The “how’d we get here” postmortems have already begun.
How did we go from 17 contenders for the Republican leadership and wind up with … of all people … Donald Trump?
There is one trait in particular that people either love or loathe about him: he is like a wrecking ball. Anything in his path usually gets knocked down. For good or for ill, one of those things knocked down will be “politics as usual.”
Naturally, as a result, people like Ilya Shapiro are sharing their views on how it came to this. What unleashed Trump — this dangerous and unpredictable element — into the political process?
Shapiro cites June 28, 2012, at the turning point. That’s the date Judge Roberts upheld Obamacare which, in his analysis, led to the public giving up on Rule of Law to achieve their political aims. As a result, they began looking for someone willing to play the same authoritarian hardball politics, but with Republican goals in view.
While some of Shapiro’s observation are duly noted, there’s a simpler explanation. We needn’t blame a Democrat for a problem the Republicans themselves created. It’s the party insiders that have been rejected. (Just ask the original presumptive winner: “Jeb!”)
The rise of Trump wasn’t just about activist judges and an authoritarian POTUS.
The Establishment was given a chance, and they blew it. The Tea Party sent a clear message that the party needed fixing, and just as importantly, what values needed to guide that change.
Old Guard Republicans were — in many races — turfed in favor of those who claimed they would hold the Democrats to account. A few stood tall, and took a stand against the Establishment on both sides of the aisle. (This was one reason Ted Cruz was called “Lucifer” by his peers, but rewarded by the public with the second-most delegates.) But many Tea Party candidates folded like lawn chairs in a hurricane. They were too easily lulled into toeing the line with party leaders whose main tactic was preemptive surrender.
How long were Democrats permitted to operate without a budget? How many times did they blow through debt limits? What stand did they take against every dishonest tactic, every scandal, every breach of public trust? What did they do to oppose every violation of the rule of law?
They “went along to get along”. What did that get us? Exactly the same result we’d have had if we’d handed the Democrats held a majority over both the House and Senate. Democrat policies passed almost unopposed. Ted Cruz defined the problem perfectly when he laid out the reasons Boehner resigned.
It’s the gutless, spineless, fight-less capitulation of our OWN party that has the Republicans upset. We’ve always expected the Democrats to act like Democrats. They are aligned against most of the things we hold dear. There is nothing new in that.

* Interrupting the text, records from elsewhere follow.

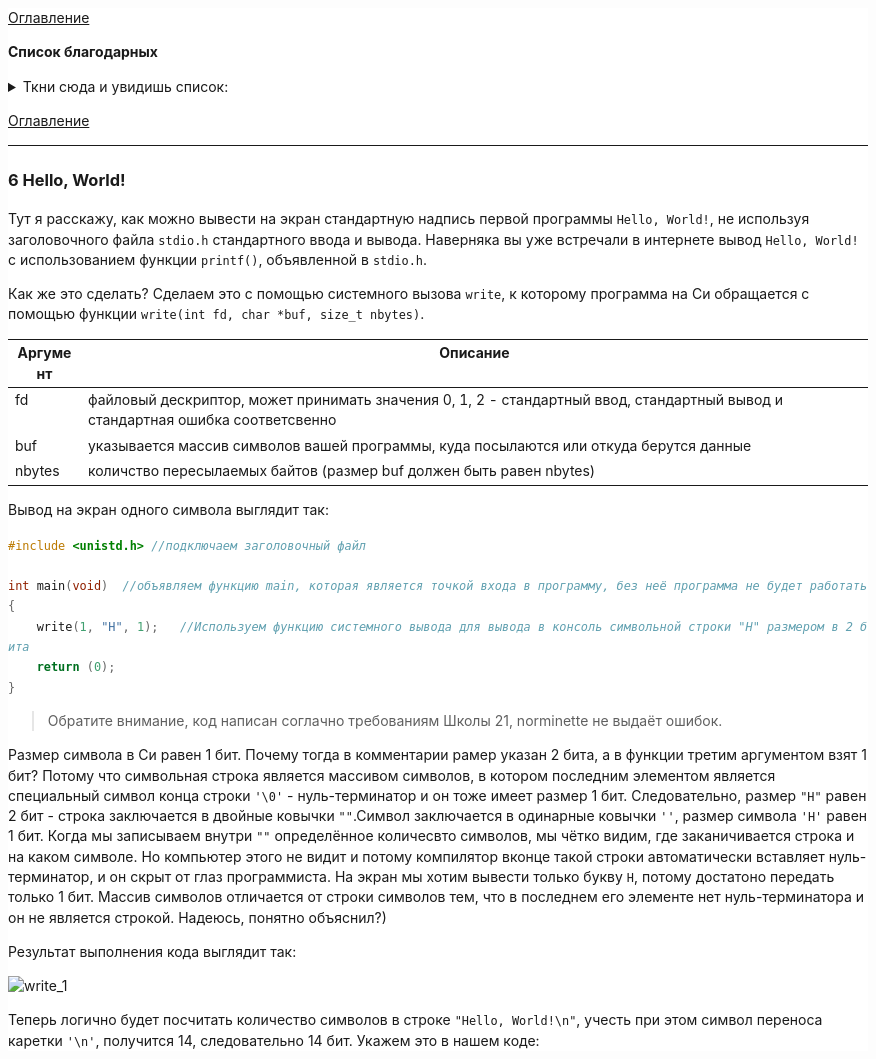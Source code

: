 [Оглавление](#content)

**Список благодарных** <a name="contributor"></a>

<details><summary>Ткни сюда и увидишь список:</summary></details>

[Оглавление](#content)

---

### 6 Hello, World! <a name="helloWorld"><a>

Тут я расскажу, как можно вывести на экран стандартную надпись первой программы `Hello, World!`, не используя заголовочного файла `stdio.h` стандартного ввода и вывода. Наверняка вы уже встречали в интернете вывод `Hello, World!` с использованием функции `printf()`, объявленной в `stdio.h`.

Как же это сделать? Сделаем это с помощью системного вызова `write`, к которому программа на Си обращается с помощью функции `write(int fd, char *buf, size_t nbytes)`.

Аргумент | Описание
--- | ---
fd | файловый дескриптор, может принимать значения 0, 1, 2 - стандартный ввод, стандартный вывод и стандартная ошибка соответсвенно
buf | указывается массив символов вашей программы, куда посылаются или откуда берутся данные
nbytes | количство пересылаемых байтов (размер buf должен быть равен nbytes)

Вывод на экран одного символа выглядит так:
```c
#include <unistd.h>	//подключаем заголовочный файл

int	main(void)	//объявляем функцию main, которая является точкой входа в программу, без неё программа не будет работать
{
	write(1, "H", 1);	//Используем функцию системного вывода для вывода в консоль символьной строки "H" размером в 2 бита
	return (0);
}
```
> Обратите внимание, код написан соглачно требованиям Школы 21, norminette не выдаёт ошибок.

Размер символа в Си равен 1 бит. Почему тогда в комментарии рамер указан 2 бита, а в функции третим аргументом взят 1 бит? Потому что символьная строка является массивом символов, в котором последним элементом является специальный символ конца строки `'\0'` - нуль-терминатор и он тоже имеет размер 1 бит. Следовательно, размер `"H"` равен 2 бит - строка заключается в двойные ковычки `""`.Символ заключается в одинарные ковычки `''`, размер символа `'H'` равен 1 бит. Когда мы записываем внутри `""` определённое количесвто символов, мы чётко видим, где заканичивается строка и на каком символе. Но компьютер этого не видит и потому компилятор вконце такой строки автоматически вставляет нуль-терминатор, и он скрыт от глаз программиста. На экран мы хотим вывести только букву `H`, потому достатоно передать только 1 бит. Массив символов отличается от строки символов тем, что в последнем его элементе нет нуль-терминатора и он не является строкой. Надеюсь, понятно объяснил?)

Результат выполнения кода выглядит так:

![write_1](https://i.ibb.co/9vKkdMK/write-1.png)

Теперь логично будет посчитать количество символов в строке `"Hello, World!\n"`, учесть при этом символ переноса каретки `'\n'`, получится 14, следовательно 14 бит. Укажем это в нашем коде:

It outrages us when Republicans align with Democrats against these very same things. They’re always saving their fight for the “next battle”. The “next battle” is firmly rooted in “tomorrow”, as elusive as the end of a rainbow.
What outrages us is when even “our” side kowtows to Islamofascists by always referring to Islam as the “Religion of Peace”. When “our” side continually yields ground to professional grievance classes, and eco-fascists who demand we support their pet projects… data be damned. What bloody good are “our” Representatives if they only ever represent their OWN interests?
This is what is being rejected. Rejected loudly, and with finality.
Lay out whatever criticism of Trump you wish (however valid): His personal failings, his boorish behaviour, his spotty record, and his weakness on policy. With all those things considered together (for his supporters) nothing changes.
Trump supporters (many of them) are not blind to these failings. Instead, they are rolling the dice on a bet that his wrecking-ball will shatter the GOP establishment, and make them more accountable to “we the people”. Like any gamble, it might work, or it might not. But if nothing else, it serves as a wake-up call for the guys who thought they could just pour enough money into a campaign fund and pull the strings for their vassal-candidates.
We’ve had more than our share of lapdog representatives. Trump supporters believe and hope they are releasing a lion among the asses. They know it’s a gamble. They don’t know whether this tactic will fix the problem or not. What they DO know, is that nothing they’ve tried so far has worked. Like so many other wildcards, we won’t know what happens until we turn him loose.
Whether you see Trump as saviour or scoundrel, he is a Phenomenon. The root cause of this phenomenon is not a Democrat or an activist judge. It is the Washington Inner Circle too long ignoring the will of the people who put them there.